- WORK ORDER -
Starting with the line that contains "aber wissen wir", copy every remaining line of the data below exactly, the last one included.

- INPUT FOR THIS TASK -
::::

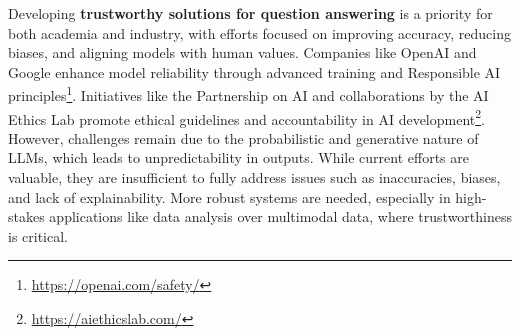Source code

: Developing \textbf{trustworthy solutions for question answering} is a priority for both academia and industry, with efforts focused on improving accuracy, reducing biases, and aligning models with human values. Companies like OpenAI and Google enhance model reliability through advanced training and Responsible AI principles\footnote{\url{https://openai.com/safety/}}. Initiatives like the Partnership on AI and collaborations by the AI Ethics Lab promote ethical guidelines and accountability in AI development\footnote{\url{https://aiethicslab.com/}}. However, challenges remain due to the probabilistic and generative nature of LLMs, which leads to unpredictability in outputs. While current efforts are valuable, they are insufficient to fully address issues such as inaccuracies, biases, and lack of explainability. More robust systems are needed, especially in high-stakes applications like data analysis over multimodal data, where trustworthiness is critical.




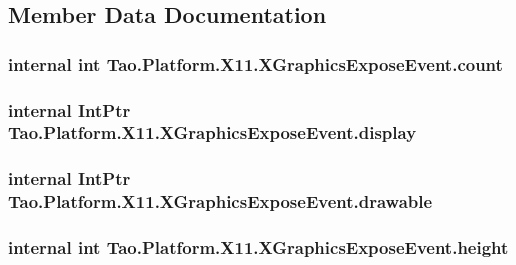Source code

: \subsection{Member Data Documentation}
\hypertarget{struct_tao_1_1_platform_1_1_x11_1_1_x_graphics_expose_event_a756fcf445486d54e478c1be4007c0430}{
\subsubsection[{count}]{\setlength{\rightskip}{0pt plus 5cm}internal int {\bf Tao.Platform.X11.XGraphicsExposeEvent.count}}}
\label{struct_tao_1_1_platform_1_1_x11_1_1_x_graphics_expose_event_a756fcf445486d54e478c1be4007c0430}
\hypertarget{struct_tao_1_1_platform_1_1_x11_1_1_x_graphics_expose_event_a2b54307a6e955c03d5cb202c357ea546}{
\subsubsection[{display}]{\setlength{\rightskip}{0pt plus 5cm}internal IntPtr {\bf Tao.Platform.X11.XGraphicsExposeEvent.display}}}
\label{struct_tao_1_1_platform_1_1_x11_1_1_x_graphics_expose_event_a2b54307a6e955c03d5cb202c357ea546}
\hypertarget{struct_tao_1_1_platform_1_1_x11_1_1_x_graphics_expose_event_a8d168cda0f25d0f1a2ab749cc7a95d13}{
\subsubsection[{drawable}]{\setlength{\rightskip}{0pt plus 5cm}internal IntPtr {\bf Tao.Platform.X11.XGraphicsExposeEvent.drawable}}}
\label{struct_tao_1_1_platform_1_1_x11_1_1_x_graphics_expose_event_a8d168cda0f25d0f1a2ab749cc7a95d13}
\hypertarget{struct_tao_1_1_platform_1_1_x11_1_1_x_graphics_expose_event_acab3dcf0f2a4dfdc238df55420d910be}{
\subsubsection[{height}]{\setlength{\rightskip}{0pt plus 5cm}internal int {\bf Tao.Platform.X11.XGraphicsExposeEvent.height}}}
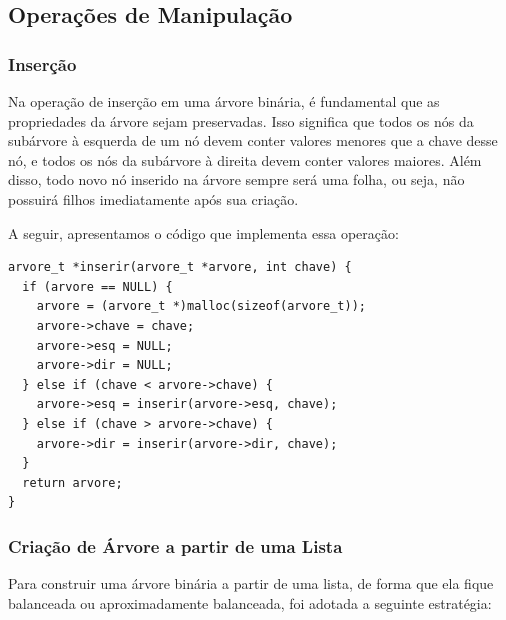 \vspace{3mm}

\subsection{Operações de Manipulação}

\subsubsection{Inserção}

Na operação de inserção em uma árvore binária, é fundamental que as propriedades da árvore sejam preservadas. Isso significa que todos os nós da subárvore à esquerda de um nó devem conter valores menores que a chave desse nó, e todos os nós da subárvore à direita devem conter valores maiores. Além disso, todo novo nó inserido na árvore sempre será uma folha, ou seja, não possuirá filhos imediatamente após sua criação.

A seguir, apresentamos o código que implementa essa operação:

\vspace{3mm}

\begin{lstlisting}
arvore_t *inserir(arvore_t *arvore, int chave) {
  if (arvore == NULL) {
    arvore = (arvore_t *)malloc(sizeof(arvore_t));
    arvore->chave = chave;
    arvore->esq = NULL;
    arvore->dir = NULL;
  } else if (chave < arvore->chave) {
    arvore->esq = inserir(arvore->esq, chave);
  } else if (chave > arvore->chave) {
    arvore->dir = inserir(arvore->dir, chave);
  }
  return arvore;
}
\end{lstlisting}

\subsubsection{Criação de Árvore a partir de uma Lista}

Para construir uma árvore binária a partir de uma lista, de forma que ela fique balanceada ou aproximadamente balanceada, foi adotada a seguinte estratégia:


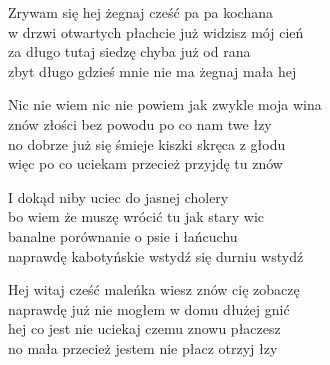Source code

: \begin{text}
    Zrywam się hej żegnaj cześć pa pa kochana\\
    w drzwi otwartych płachcie już widzisz mój cień\\
    za długo tutaj siedzę chyba już od rana\\
    zbyt długo gdzieś mnie nie ma żegnaj mała hej

    Nic nie wiem nic nie powiem jak zwykle moja wina\\
    znów złości bez powodu po co nam twe łzy\\
    no dobrze już się śmieje kiszki skręca z głodu\\
    więc po co uciekam przecież przyjdę tu znów

    I dokąd niby uciec do jasnej cholery\\
    bo wiem że muszę wrócić tu jak stary wic\\
    banalne porównanie o psie i łańcuchu\\
    naprawdę kabotyńskie wstydź się durniu wstydź

    Hej witaj cześć maleńka wiesz znów cię zobaczę\\
    naprawdę już nie mogłem w domu dłużej gnić\\
    hej co jest nie uciekaj czemu znowu płaczesz\\
    no mała przecież jestem nie płacz otrzyj łzy
\end{text}
\begin{chord}

\end{chord}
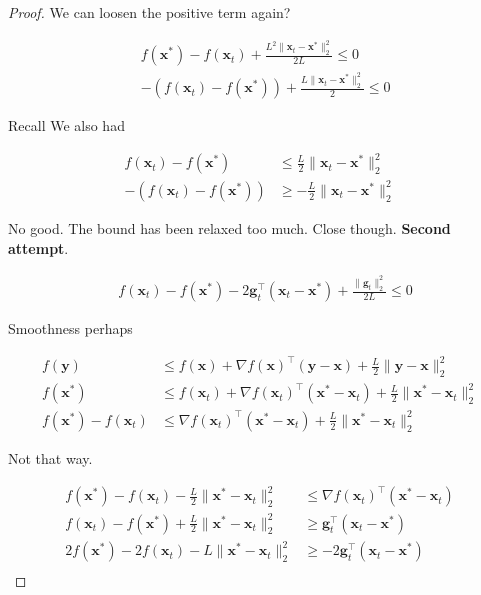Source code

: \documentclass{article}
\begin{document}
\begin{proof}
	We can loosen the positive term again? 
	
	\begin{align}
		&  f(\mathbf{x^*}) - f(\mathbf{x}_t) +\frac{ L^2\|\mathbf{x}_t - \mathbf{x}^*\|^2_2}{2L} \le 0\\
		&  -(f(\mathbf{x}_t) - f(\mathbf{x^*})) +\frac{ L\|\mathbf{x}_t - \mathbf{x}^*\|^2_2}{2} \le 0
	\end{align}
	
	Recall We also had
	
	\begin{align}
		f(\mathbf{x}_t) -  f(\mathbf{x}^*) &\le \frac{L}{2}\|\mathbf{x}_t - \mathbf{x}^*\|^2_2\\
		-(f(\mathbf{x}_t) -  f(\mathbf{x}^*)) &\ge -\frac{L}{2}\|\mathbf{x}_t - \mathbf{x}^*\|^2_2
	\end{align}
	
	No good. The bound has been relaxed too much. Close though. \textbf{Second attempt}.
	
	\begin{align}
		&f(\mathbf{x}_t) - f(\mathbf{x}^*)  - 2 \mathbf{g}^\top_t(\mathbf{x}_t - \mathbf{x}^*) +\frac{\|\mathbf{g}_t\|^2_2}{2L} \le 0
	\end{align}
	
	Smoothness perhaps
	
	\begin{align}
		f(\mathbf{y}) &\le f(\mathbf{x}) + \nabla f(\mathbf{x})^\top (\mathbf{y}-\mathbf{x}) + \frac{L}{2}\|\mathbf{y}- \mathbf{x} \|^2_2\\
		f(\mathbf{x}^*) &\le f(\mathbf{x}_t) + \nabla f(\mathbf{x}_t)^\top (\mathbf{x}^*-\mathbf{x}_t) + \frac{L}{2}\|\mathbf{x}^* - \mathbf{x}_t \|^2_2\\
		f(\mathbf{x}^*) - f(\mathbf{x}_t) &\le  \nabla f(\mathbf{x}_t)^\top (\mathbf{x}^*-\mathbf{x}_t) + \frac{L}{2}\|\mathbf{x}^* - \mathbf{x}_t \|^2_2
	\end{align}
	
	Not that way. 
	
	\begin{align}
		f(\mathbf{x}^*) - f(\mathbf{x}_t) - \frac{L}{2}\|\mathbf{x}^* - \mathbf{x}_t \|^2_2 &\le  \nabla f(\mathbf{x}_t)^\top (\mathbf{x}^*-\mathbf{x}_t) \\
		f(\mathbf{x}_t) - f(\mathbf{x}^*)  + \frac{L}{2}\|\mathbf{x}^* - \mathbf{x}_t \|^2_2 &\ge \mathbf{g}_t^\top (\mathbf{x}_t - \mathbf{x}^*) \\
		2f(\mathbf{x}^*) - 2f(\mathbf{x}_t)   - L\|\mathbf{x}^* - \mathbf{x}_t \|^2_2 &\ge -2\mathbf{g}_t^\top (\mathbf{x}_t - \mathbf{x}^*) \\
	\end{align}
	

\end{proof}
\end{document}
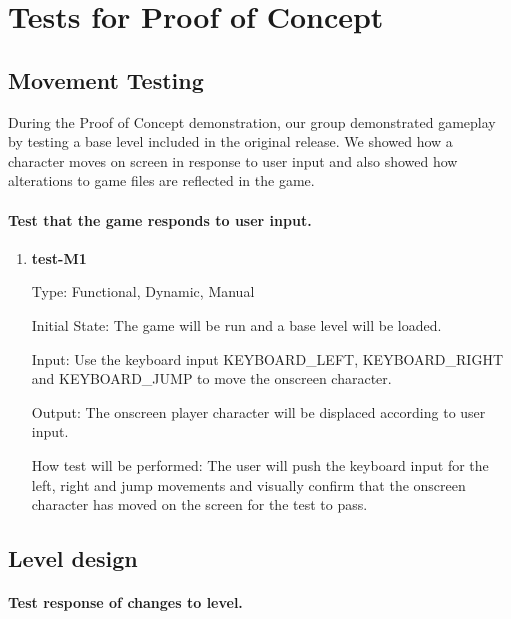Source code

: \documentclass[12pt, titlepage]{article}
\begin{document}
\section{Tests for Proof of Concept}

\subsection{Movement Testing}

During the Proof of Concept demonstration, our group demonstrated gameplay by testing a base level included in the original release. We showed how a character moves on screen in response to user input and also showed how alterations to game files are reflected in the game.

\paragraph{Test that the game responds to user input.}

\begin{enumerate}

\item{\textbf{test-M1\\}}

Type: Functional, Dynamic, Manual

Initial State: The game will be run and a base level will be loaded.

Input: Use the keyboard input KEYBOARD\_LEFT, KEYBOARD\_RIGHT and KEYBOARD\_JUMP         to move the onscreen character.

Output: The onscreen player character will be displaced according to user input.

How test will be performed: The user will push the keyboard input for the left, right and jump movements and visually confirm that the onscreen character has moved on the screen for the test to pass.

\end{enumerate}

\subsection{Level design}

\paragraph{Test response of changes to level.}
\end{document}
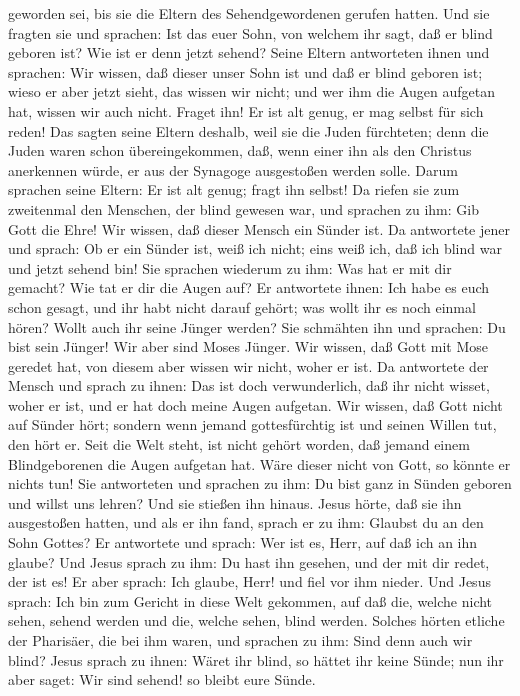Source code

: geworden sei, bis sie die Eltern des Sehendgewordenen gerufen hatten.
 Und sie fragten sie und sprachen: Ist das euer Sohn, von
welchem ihr sagt, daß er blind geboren ist? Wie ist er denn jetzt
sehend?  Seine Eltern antworteten ihnen und sprachen: Wir
wissen, daß dieser unser Sohn ist und daß er blind geboren ist;
 wieso er aber jetzt sieht, das wissen wir nicht; und wer
ihm die Augen aufgetan hat, wissen wir auch nicht. Fraget ihn! Er ist
alt genug, er mag selbst für sich reden!  Das sagten
seine Eltern deshalb, weil sie die Juden fürchteten; denn die Juden
waren schon übereingekommen, daß, wenn einer ihn als den Christus
anerkennen würde, er aus der Synagoge ausgestoßen werden solle.
 Darum sprachen seine Eltern: Er ist alt genug; fragt ihn
selbst!  Da riefen sie zum zweitenmal den Menschen, der
blind gewesen war, und sprachen zu ihm: Gib Gott die Ehre! Wir wissen,
daß dieser Mensch ein Sünder ist.  Da antwortete jener
und sprach: Ob er ein Sünder ist, weiß ich nicht; eins weiß ich, daß ich
blind war und jetzt sehend bin!  Sie sprachen wiederum zu
ihm: Was hat er mit dir gemacht? Wie tat er dir die Augen auf?
 Er antwortete ihnen: Ich habe es euch schon gesagt, und
ihr habt nicht darauf gehört; was wollt ihr es noch einmal hören? Wollt
auch ihr seine Jünger werden?  Sie schmähten ihn und
sprachen: Du bist sein Jünger! Wir aber sind Moses Jünger.
 Wir wissen, daß Gott mit Mose geredet hat, von diesem
aber wissen wir nicht, woher er ist.  Da antwortete der
Mensch und sprach zu ihnen: Das ist doch verwunderlich, daß ihr nicht
wisset, woher er ist, und er hat doch meine Augen aufgetan.
 Wir wissen, daß Gott nicht auf Sünder hört; sondern wenn
jemand gottesfürchtig ist und seinen Willen tut, den hört er.
 Seit die Welt steht, ist nicht gehört worden, daß jemand
einem Blindgeborenen die Augen aufgetan hat.  Wäre dieser
nicht von Gott, so könnte er nichts tun!  Sie antworteten
und sprachen zu ihm: Du bist ganz in Sünden geboren und willst uns
lehren? Und sie stießen ihn hinaus.  Jesus hörte, daß sie
ihn ausgestoßen hatten, und als er ihn fand, sprach er zu ihm: Glaubst
du an den Sohn Gottes?  Er antwortete und sprach: Wer ist
es, Herr, auf daß ich an ihn glaube?  Und Jesus sprach zu
ihm: Du hast ihn gesehen, und der mit dir redet, der ist es!
 Er aber sprach: Ich glaube, Herr! und fiel vor ihm
nieder.  Und Jesus sprach: Ich bin zum Gericht in diese
Welt gekommen, auf daß die, welche nicht sehen, sehend werden und die,
welche sehen, blind werden.  Solches hörten etliche der
Pharisäer, die bei ihm waren, und sprachen zu ihm: Sind denn auch wir
blind?  Jesus sprach zu ihnen: Wäret ihr blind, so hättet
ihr keine Sünde; nun ihr aber saget: Wir sind sehend! so bleibt eure
Sünde.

::::

- OUTPUT -
aber wissen wir nicht, woher er ist.  Da antwortete der
Mensch und sprach zu ihnen: Das ist doch verwunderlich, daß ihr nicht
wisset, woher er ist, und er hat doch meine Augen aufgetan.
 Wir wissen, daß Gott nicht auf Sünder hört; sondern wenn
jemand gottesfürchtig ist und seinen Willen tut, den hört er.
 Seit die Welt steht, ist nicht gehört worden, daß jemand
einem Blindgeborenen die Augen aufgetan hat.  Wäre dieser
nicht von Gott, so könnte er nichts tun!  Sie antworteten
und sprachen zu ihm: Du bist ganz in Sünden geboren und willst uns
lehren? Und sie stießen ihn hinaus.  Jesus hörte, daß sie
ihn ausgestoßen hatten, und als er ihn fand, sprach er zu ihm: Glaubst
du an den Sohn Gottes?  Er antwortete und sprach: Wer ist
es, Herr, auf daß ich an ihn glaube?  Und Jesus sprach zu
ihm: Du hast ihn gesehen, und der mit dir redet, der ist es!
 Er aber sprach: Ich glaube, Herr! und fiel vor ihm
nieder.  Und Jesus sprach: Ich bin zum Gericht in diese
Welt gekommen, auf daß die, welche nicht sehen, sehend werden und die,
welche sehen, blind werden.  Solches hörten etliche der
Pharisäer, die bei ihm waren, und sprachen zu ihm: Sind denn auch wir
blind?  Jesus sprach zu ihnen: Wäret ihr blind, so hättet
ihr keine Sünde; nun ihr aber saget: Wir sind sehend! so bleibt eure
Sünde.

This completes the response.